On Monday, a three-judge bench of the appellate court set aside a High Court undertaking that had directed Imperial Bank Limited (IBL) to pay the Doshi family approximately Sh1 billion should they prevail in their suit against the Central Bank of Kenya and the collapsed lender.
The ruling does not merely resolve a procedural squabble.
It tears apart the legal scaffolding that Doshi’s lawyers have carefully erected over ten years of sustained litigation, and it does so by invoking the most basic architecture of banking insolvency law: when a bank is placed under liquidation, the moratorium is absolute, the creditor queue is inviolable, and no side-arrangement, no consent, no undertaking signed during receivership can leapfrog one depositor over another.

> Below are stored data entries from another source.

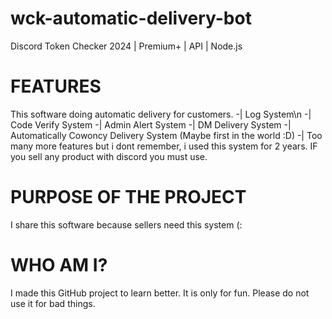 # wck-automatic-delivery-bot
Discord Token Checker 2024 | Premium+ | API | Node.js

# FEATURES
This software doing automatic delivery for customers.
-| Log System\n
-| Code Verify System
-| Admin Alert System
-| DM Delivery System
-| Automatically Cowoncy Delivery System (Maybe first in the world :D)
-| Too many more features but i dont remember, i used this system for 2 years. IF you sell any product with discord you must use.

# PURPOSE OF THE PROJECT
I share this software because sellers need this system (:

# WHO AM I?
I made this GitHub project to learn better. It is only for fun. Please do not use it for bad things.
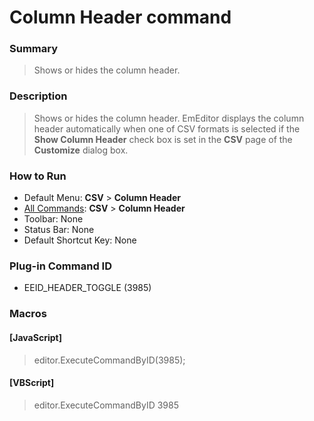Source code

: # Column Header command

### Summary

> Shows or hides the column header.

### Description

> Shows or hides the column header. EmEditor displays the column header automatically when one of CSV formats is selected if the **Show Column Header** check box is set in the **CSV** page of the **Customize** dialog box.

### How to Run

- Default Menu: **CSV** \> **Column Header**
- [All Commands](../tools/all_commands): **CSV** \> **Column Header**
- Toolbar: None
- Status Bar: None
- Default Shortcut Key: None

### Plug-in Command ID

- EEID\_HEADER\_TOGGLE (3985)

### Macros

#### \[JavaScript\]

> editor.ExecuteCommandByID(3985);

#### \[VBScript\]

> editor.ExecuteCommandByID 3985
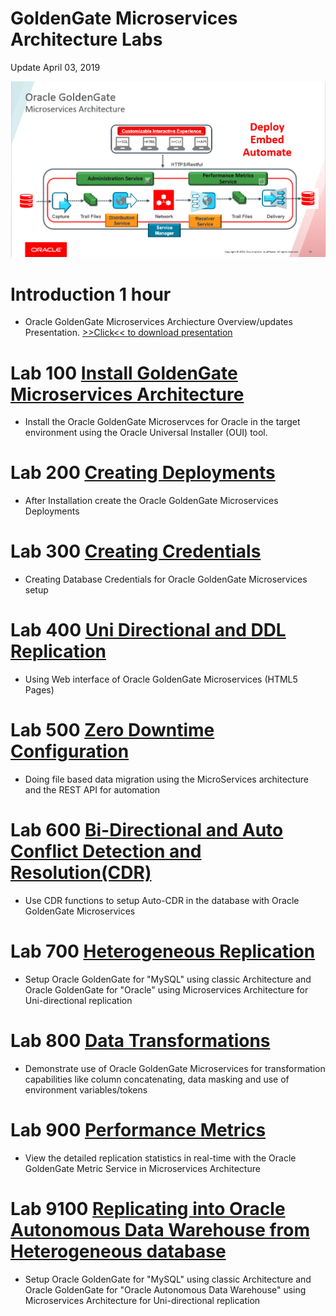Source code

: # GoldenGate Microservices Architecture Labs

Update April 03, 2019


![](images/100/GGMicroServicesArchitecture.png)


# Introduction	1 hour 

- Oracle GoldenGate Microservices Archiecture Overview/updates Presentation. [>>Click<< to download presentation](https://github.com/OracleCPS/GGMicroservices/raw/master/workshops/gg/GG18.1_Workshop.pptx)


# Lab 100	[Install GoldenGate Microservices Architecture](https://oraclecps.github.io/GGMicroservices/workshops/gg/CloudWorkshop_GoldenGate%20Microservices_100.html)

- Install the Oracle GoldenGate Microservces for Oracle in the target environment using the Oracle Universal Installer (OUI) tool.


# Lab 200	[Creating Deployments](https://oraclecps.github.io/GGMicroservices/workshops/gg/CloudWorkshop_GoldenGate%20Microservices_200.html)
- After Installation create the Oracle GoldenGate Microservices Deployments

# Lab 300	[Creating Credentials](https://oraclecps.github.io/GGMicroservices/workshops/gg/CloudWorkshop_GoldenGate%20Microservices_300.html)
- Creating Database Credentials for Oracle GoldenGate Microservices setup


# Lab 400	[Uni Directional and DDL Replication](https://oraclecps.github.io/GGMicroservices/workshops/gg/CloudWorkshop_GoldenGate%20Microservices_400.html)
- Using Web interface of Oracle GoldenGate Microservices  (HTML5 Pages)

		
# Lab 500	[Zero Downtime Configuration](https://oraclecps.github.io/GGMicroservices/workshops/gg/CloudWorkshop_GoldenGate%20Microservices_500.html)
- Doing file based data migration using the MicroServices architecture and the REST API for automation


# Lab 600	[Bi-Directional and Auto Conflict Detection and Resolution(CDR)](https://oraclecps.github.io/GGMicroservices/workshops/gg/CloudWorkshop_GoldenGate%20Microservices_600.html)
- Use CDR functions to setup Auto-CDR in the database with Oracle GoldenGate Microservices
		
# Lab 700	[Heterogeneous Replication](https://oraclecps.github.io/GGMicroservices/workshops/gg/CloudWorkshop_GoldenGate%20Microservices_700.html)
- Setup Oracle GoldenGate for "MySQL" using classic Architecture and Oracle GoldenGate for "Oracle" using Microservices Architecture for Uni-directional replication
		
# Lab 800	[Data Transformations](https://oraclecps.github.io/GGMicroservices/workshops/gg/CloudWorkshop_GoldenGate%20Microservices_800.html)
- Demonstrate use of Oracle GoldenGate Microservices for transformation capabilities like column concatenating, data masking and use of environment variables/tokens
		
# Lab 900	[Performance Metrics](https://oraclecps.github.io/GGMicroservices/workshops/gg/CloudWorkshop_GoldenGate%20Microservices_900.html)		
- View the detailed replication statistics in real-time with the Oracle GoldenGate Metric Service in Microservices Architecture

# Lab 9100 	[Replicating into Oracle Autonomous Data Warehouse from Heterogeneous database](https://oraclecps.github.io/GGMicroservices/workshops/gg/CloudWorkshop_GoldenGate%20Microservices_9100.html)
- Setup Oracle GoldenGate for "MySQL" using classic Architecture and Oracle GoldenGate for "Oracle Autonomous Data Warehouse" using Microservices Architecture for Uni-directional replication
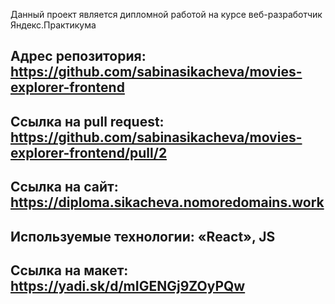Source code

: Данный проект является дипломной работой на курсе веб-разработчик Яндекс.Практикума

## Адрес репозитория: https://github.com/sabinasikacheva/movies-explorer-frontend

## Ссылка на pull request: https://github.com/sabinasikacheva/movies-explorer-frontend/pull/2

## Ссылка на сайт: https://diploma.sikacheva.nomoredomains.work

## Используемые технологии: «React», JS

## Ссылка на макет: https://yadi.sk/d/mIGENGj9ZOyPQw
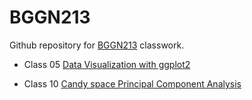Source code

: # BGGN213
Github repository for [BGGN213](https://bioboot.github.io/bggn213_W23/) classwork.

- Class 05 [Data Visualization with ggplot2](https://github.com/Transactions84/bggn213_github/blob/main/class05/class05.md)

- Class 10 [Candy space Principal Component Analysis](https://github.com/Transactions84/bggn213_github/blob/main/class10/lab10.pdf)
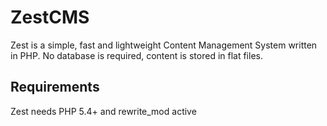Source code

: # ZestCMS

Zest is a simple, fast and lightweight Content Management System written in PHP.
No database is required, content is stored in flat files.

## Requirements

Zest needs PHP 5.4+ and rewrite_mod active 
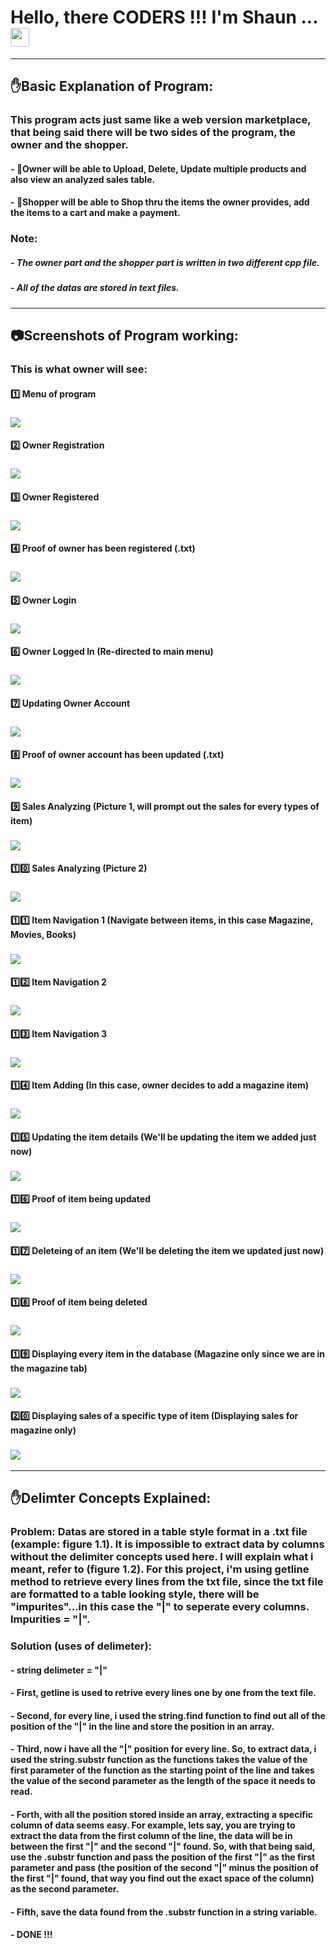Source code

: # Hello, there CODERS !!! I'm Shaun ... <img src="https://raw.githubusercontent.com/MartinHeinz/MartinHeinz/master/wave.gif" width="30px">

---

## :raised_hand:Basic Explanation of Program:

### This program acts just same like a web version marketplace, that being said there will be two sides of the program, the owner and the shopper. 
####  - :older_man:Owner will be able to Upload, Delete, Update multiple products and also view an analyzed sales table.
####  - :boy:Shopper will be able to Shop thru the items the owner provides, add the items to a cart and make a payment.

### Note:
##### - The owner part and the shopper part is written in two different cpp file.
##### - All of the datas are stored in text files.

---

## :camera:Screenshots of Program working:

### This is what owner will see:

#### :one: Menu of program 
### <img src = "https://github.com/Shaunmak1214/MarketPlace-Platform-C-Plus-Plus/blob/master/Screenshots/menu.png">

#### :two: Owner Registration
### <img src = "https://github.com/Shaunmak1214/MarketPlace-Platform-C-Plus-Plus/blob/master/Screenshots/ownerRegistration.png">

#### :three: Owner Registered
### <img src = "https://github.com/Shaunmak1214/MarketPlace-Platform-C-Plus-Plus/blob/master/Screenshots/ownerRegistered.png">

#### :four: Proof of owner has been registered (.txt)
### <img src = "https://github.com/Shaunmak1214/MarketPlace-Platform-C-Plus-Plus/blob/master/Screenshots/ownerRegisteredtxt.png">

#### :five: Owner Login
### <img src = "https://github.com/Shaunmak1214/MarketPlace-Platform-C-Plus-Plus/blob/master/Screenshots/ownerLogin.png">

#### :six: Owner Logged In (Re-directed to main menu)
### <img src = "https://github.com/Shaunmak1214/MarketPlace-Platform-C-Plus-Plus/blob/master/Screenshots/ownerLoggedIn.png">

#### :seven: Updating Owner Account
### <img src = "https://github.com/Shaunmak1214/MarketPlace-Platform-C-Plus-Plus/blob/master/Screenshots/ownerAccountUpdate.png">

#### :eight: Proof of owner account has been updated (.txt)
### <img src = "https://github.com/Shaunmak1214/MarketPlace-Platform-C-Plus-Plus/blob/master/Screenshots/ownerAccountUpdatetxt.png">

#### :nine: Sales Analyzing (Picture 1, will prompt out the sales for every types of item)
### <img src = "https://github.com/Shaunmak1214/MarketPlace-Platform-C-Plus-Plus/blob/master/Screenshots/salesAnalyze1.png">

#### :one::zero: Sales Analyzing (Picture 2)
### <img src = "https://github.com/Shaunmak1214/MarketPlace-Platform-C-Plus-Plus/blob/master/Screenshots/salesAnalyze2.png">

#### :one::one: Item Navigation 1 (Navigate between items, in this case Magazine, Movies, Books)
### <img src = "https://github.com/Shaunmak1214/MarketPlace-Platform-C-Plus-Plus/blob/master/Screenshots/itemNav1.png">

#### :one::two: Item Navigation 2
### <img src = "https://github.com/Shaunmak1214/MarketPlace-Platform-C-Plus-Plus/blob/master/Screenshots/itemNav2.png">

#### :one::three: Item Navigation 3
### <img src = "https://github.com/Shaunmak1214/MarketPlace-Platform-C-Plus-Plus/blob/master/Screenshots/itemNav3.png">

#### :one::four: Item Adding (In this case, owner decides to add a magazine item)
### <img src = "https://github.com/Shaunmak1214/MarketPlace-Platform-C-Plus-Plus/blob/master/Screenshots/addItem.png">

#### :one::five: Updating the item details (We'll be updating the item we added just now)
### <img src = "https://github.com/Shaunmak1214/MarketPlace-Platform-C-Plus-Plus/blob/master/Screenshots/updateItem.png">

#### :one::six: Proof of item being updated
### <img src = "https://github.com/Shaunmak1214/MarketPlace-Platform-C-Plus-Plus/blob/master/Screenshots/updateItemtxt.png">

#### :one::seven: Deleteing of an item (We'll be deleting the item we updated just now)
### <img src = "https://github.com/Shaunmak1214/MarketPlace-Platform-C-Plus-Plus/blob/master/Screenshots/deleteItem.png">

#### :one::eight: Proof of item being deleted
### <img src = "https://github.com/Shaunmak1214/MarketPlace-Platform-C-Plus-Plus/blob/master/Screenshots/deleteItemtxt.png">

#### :one::nine: Displaying every item in the database (Magazine only since we are in the magazine tab)
### <img src = "https://github.com/Shaunmak1214/MarketPlace-Platform-C-Plus-Plus/blob/master/Screenshots/itemDisplay.png">

#### :two::zero: Displaying sales of a specific type of item (Displaying sales for magazine only)
### <img src = "https://github.com/Shaunmak1214/MarketPlace-Platform-C-Plus-Plus/blob/master/Screenshots/salesDisplay.png">

---

## :raised_hand:Delimter Concepts Explained:

### Problem: Datas are stored in a table style format in a .txt file (example: figure 1.1). It is impossible to extract data by columns without the delimiter concepts used here. I will explain what i meant, refer to (figure 1.2). For this project, i'm using getline method to retrieve every lines from the txt file, since the txt file are formatted to a table looking style, there will be "impurites"...in this case the "|" to seperate every columns. Impurities = "|".

### Solution (uses of delimeter):
#### - string delimeter = "|"
#### - First, getline is used to retrive every lines one by one from the text file.
#### - Second, for every line, i used the string.find function to find out all of the position of the "|" in the line and store the position in an array.
#### - Third, now i have all the "|" position for every line. So, to extract data, i used the string.substr function as the functions takes the value of the first parameter of the function as the starting point of the line and takes the value of the second parameter as the length of the space it needs to read. 
#### - Forth, with all the position stored inside an array, extracting a specific column of data seems easy. For example, lets say, you are trying to extract the data from the first column of the line, the data will be in between the first "|" and the second "|" found. So, with that being said, use the .substr function and pass the position of the first "|" as the first parameter and pass (the position of the second "|" minus the position of the first "|" found, that way you find out the exact space of the column) as the second parameter.
#### - Fifth, save the data found from the .substr function in a string variable.
#### - DONE !!!

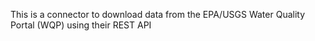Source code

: This is a connector to download data from the EPA/USGS Water Quality Portal (WQP) using their REST API
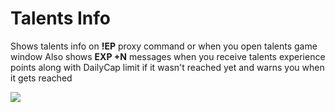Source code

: # Talents Info

Shows talents info on **!EP** proxy command or when you open talents game window
Also shows **EXP +N** messages when you receive talents experience points along with DailyCap limit if it wasn't reached yet and warns you when it gets reached

<img src=http://u.cubeupload.com/Owyn/TI.png>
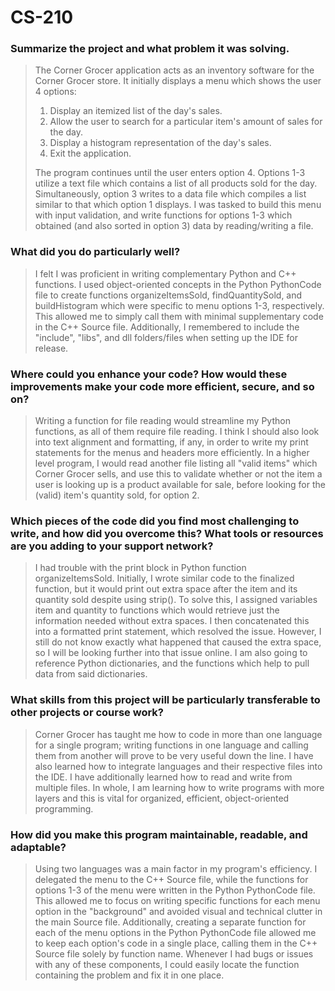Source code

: # CS-210

### Summarize the project and what problem it was solving.
> The Corner Grocer application acts as an inventory software for the Corner Grocer store. It initially displays a menu which shows the user 4 options:
> 1. Display an itemized list of the day's sales.
> 2. Allow the user to search for a particular item's amount of sales for the day.
> 3. Display a histogram representation of the day's sales.
> 4. Exit the application.
> <p> The program continues until the user enters option 4. Options 1-3 utilize a text file which contains a list of all products sold for the day. Simultaneously, option 3 writes to a data file which compiles a list similar to that which option 1 displays. I was tasked to build this menu with input validation, and write functions for options 1-3 which obtained (and also sorted in option 3) data by reading/writing a file. </p>

### What did you do particularly well?
> I felt I was proficient in writing complementary Python and C++ functions. I used object-oriented concepts in the Python PythonCode file to create functions organizeItemsSold, findQuantitySold, and buildHistogram which were specific to menu options 1-3, respectively. This allowed me to simply call them with minimal supplementary code in the C++ Source file. Additionally, I remembered to include the "include", "libs", and dll folders/files when setting up the IDE for release.

### Where could you enhance your code? How would these improvements make your code more efficient, secure, and so on?
> Writing a function for file reading would streamline my Python functions, as all of them require file reading. I think I should also look into text alignment and formatting, if any, in order to write my print statements for the menus and headers more efficiently. In a higher level program, I would read another file listing all "valid items" which Corner Grocer sells, and use this to validate whether or not the item a user is looking up is a product available for sale, before looking for the (valid) item's quantity sold, for option 2.

### Which pieces of the code did you find most challenging to write, and how did you overcome this? What tools or resources are you adding to your support network?
> I had trouble with the print block in Python function organizeItemsSold. Initially, I wrote similar code to the finalized function, but it would print out extra space after the item and its quantity sold despite using strip(). To solve this, I assigned variables item and quantity to functions which would retrieve just the information needed without extra spaces. I then concatenated this into a formatted print statement, which resolved the issue. However, I still do not know exactly what happened that caused the extra space, so I will be looking further into that issue online. I am also going to reference Python dictionaries, and the functions which help to pull data from said dictionaries.

### What skills from this project will be particularly transferable to other projects or course work?
> Corner Grocer has taught me how to code in more than one language for a single program; writing functions in one language and calling them from another will prove to be very useful down the line. I have also learned how to integrate languages and their respective files into the IDE. I have additionally learned how to read and write from multiple files. In whole, I am learning how to write programs with more layers and this is vital for organized, efficient, object-oriented programming.

### How did you make this program maintainable, readable, and adaptable?
>   Using two languages was a main factor in my program's efficiency. I delegated the menu to the C++ Source file, while the functions for options 1-3 of the menu were written in the Python PythonCode file. This allowed me to focus on writing specific functions for each menu option in the "background" and avoided visual and technical clutter in the main Source file. Additionally, creating a separate function for each of the menu options in the Python PythonCode file allowed me to keep each option's code in a single place, calling them in the C++ Source file solely by function name. Whenever I had bugs or issues with any of these components, I could easily locate the function containing the problem and fix it in one place.
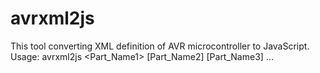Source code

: avrxml2js
=========

This tool converting XML definition of AVR microcontroller to JavaScript.
Usage: avrxml2js <Path> <Part_Name1> [Part_Name2] [Part_Name3] ...
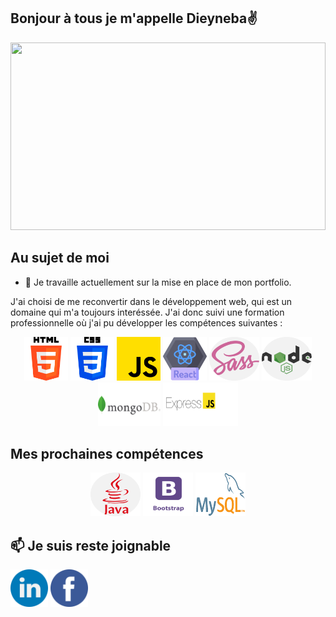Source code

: ## Bonjour à tous je m'appelle Dieyneba✌️


<img src="https://user-images.githubusercontent.com/94062526/216990094-bca769b2-3dd1-45b1-acdf-c62939ddc522.jpg" width="100%" height="300px" objectif-fit="cover" />


## Au sujet de moi 

- 🔭 Je travaille actuellement sur la mise en place de mon portfolio.

<p>J'ai choisi de me reconvertir dans le développement web, qui est un domaine qui m'a toujours interéssée. J'ai donc suivi une formation  professionnelle où j'ai pu développer les compétences suivantes :<p/>



<p align="center">
<img src="https://github.com/dieynebafofana/dieynebafofana/blob/main/html-5%20(1).png" width="70px" height="70px" border-radius="25px"/>  <img src="https://github.com/dieynebafofana/dieynebafofana/blob/main/css-3.png" width="70px" height="70px" />  <img src="https://github.com/dieynebafofana/dieynebafofana/blob/main/js.png" width="70px" height="70px" /> 
  <img src="https://github.com/dieynebafofana/dieynebafofana/blob/main/react%20(1).png" width="70px" height="70px" />  <img src="https://github.com/dieynebafofana/dieynebafofana/blob/main/sass.png" width="80px" height="70px" objectif-fit="cover"/>  <img src="https://github.com/dieynebafofana/dieynebafofana/blob/main/nodejs.png"  width="80px" height="70px" objectif-fit="cover"/>  <img src="https://github.com/dieynebafofana/dieynebafofana/blob/main/MongoDB-Logo.png"  width="100px" height="70px" objectif-fit="cover"/>
 <img src="https://github.com/dieynebafofana/dieynebafofana/blob/main/express-logo-397x180.png" width="120px" height="70px" />
<p/>


## Mes prochaines compétences 
<p align="center">
<img src="https://github.com/dieynebafofana/dieynebafofana/blob/main/java.png" width="80px" height="70px" />  <img src="https://github.com/dieynebafofana/dieynebafofana/blob/main/bootstrapIcon.png" width="80px" height="70px" /> <img src="https://github.com/dieynebafofana/dieynebafofana/blob/main/logo-mysql.png" width="80px" height="70px" />
<p/>




## 📫 Je suis reste joignable
<img src="https://github.com/dieynebafofana/dieynebafofana/blob/main/linkedin.png" width="60px" height="60px" /> <img src="https://github.com/dieynebafofana/dieynebafofana/blob/main/facebook.png" width="60px" height="60px" />

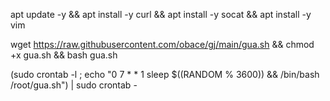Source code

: apt update -y  &&  apt install -y curl   &&    apt install -y socat  &&    apt install -y vim

wget https://raw.githubusercontent.com/obace/gj/main/gua.sh && chmod +x gua.sh   &&  bash gua.sh

(sudo crontab -l ; echo "0 7 * * 1 sleep \$((RANDOM \% 3600)) && /bin/bash /root/gua.sh") | sudo crontab -
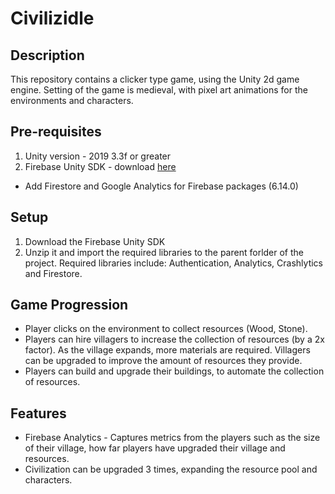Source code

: # Civilizidle

## Description
This repository contains a clicker type game, using the Unity 2d game engine. Setting of the game is medieval, with pixel art animations for the environments and characters.

## Pre-requisites
1. Unity version - 2019 3.3f or greater
2. Firebase Unity SDK - download [here](https://firebase.google.com/docs/unity/setup)
  - Add Firestore and Google Analytics for Firebase packages (6.14.0)

## Setup
1. Download the Firebase Unity SDK
1. Unzip it and import the required libraries to the parent forlder of the project. Required libraries include: Authentication, Analytics, Crashlytics and Firestore.

## Game Progression
- Player clicks on the environment to collect resources (Wood, Stone). 
- Players can hire villagers to increase the collection of resources (by a 2x factor). As the village expands, more materials are required. Villagers can be upgraded to improve the amount of resources they provide. 
- Players can build and upgrade their buildings, to automate the collection of resources. 

## Features
- Firebase Analytics - Captures metrics from the players such as the size of their village, how far players have upgraded their village and resources.
- Civilization can be upgraded 3 times, expanding the resource pool and characters.
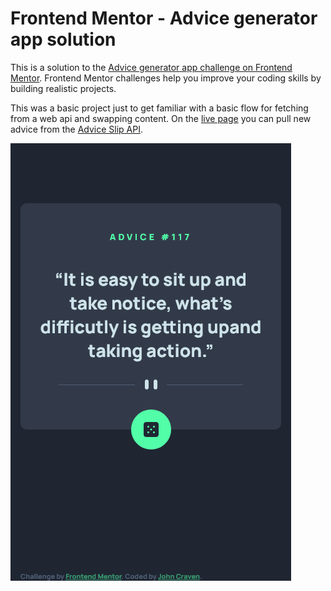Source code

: # Frontend Mentor - Advice generator app solution

This is a solution to the [Advice generator app challenge on Frontend Mentor](https://www.frontendmentor.io/challenges/advice-generator-app-QdUG-13db). Frontend Mentor challenges help you improve your coding skills by building realistic projects.

This was a basic project just to get familiar with a basic flow for fetching from a web api and swapping content. On the [live page]() you can pull new advice from the [Advice Slip API](https://api.adviceslip.com).

![screenshot](./screenshot.png)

The bench held that from the moment IBL was placed under receivership, a moratorium on all payments and preferential treatment of any depositor outside the framework of the law took immediate effect and remained in force.
Section 56(3) of the Kenya Deposit Insurance Act is not a suggestion.
It states, with a clarity that needed no judicial interpretation, that no attachment, garnishment, execution or other method of enforcement of a judgment or order against an institution placed under liquidation may take place or continue.
The court applied that provision directly to the consent agreement of July 2016 that Doshi’s legal team had treated as their trump card for nearly ten years and found it void against the liquidation framework. The consent, the bench concluded, could not breathe new life of its own.
“Those principles apply in equal measure to the winding up and liquidation of banking institutions. The learned Judge erred in granting the impugned orders.” — Court of Appeal
It is worth dwelling on what that consent actually was. In July 2016, three months after Imperial Bank was placed under receivership, IBL signed an undertaking to pay whatever sums were found due to the Doshis at the conclusion of their suit.
Their lawyers have cited it in court after court, in city after city, for nearly a decade as though it were a promissory note signed in peacetime.
What the appellate court has now confirmed is that a bank already under statutory management, already subject to a moratorium, had no legal authority to make any such promise. The undertaking was, from the day it was signed, constitutionally void against the insolvency framework.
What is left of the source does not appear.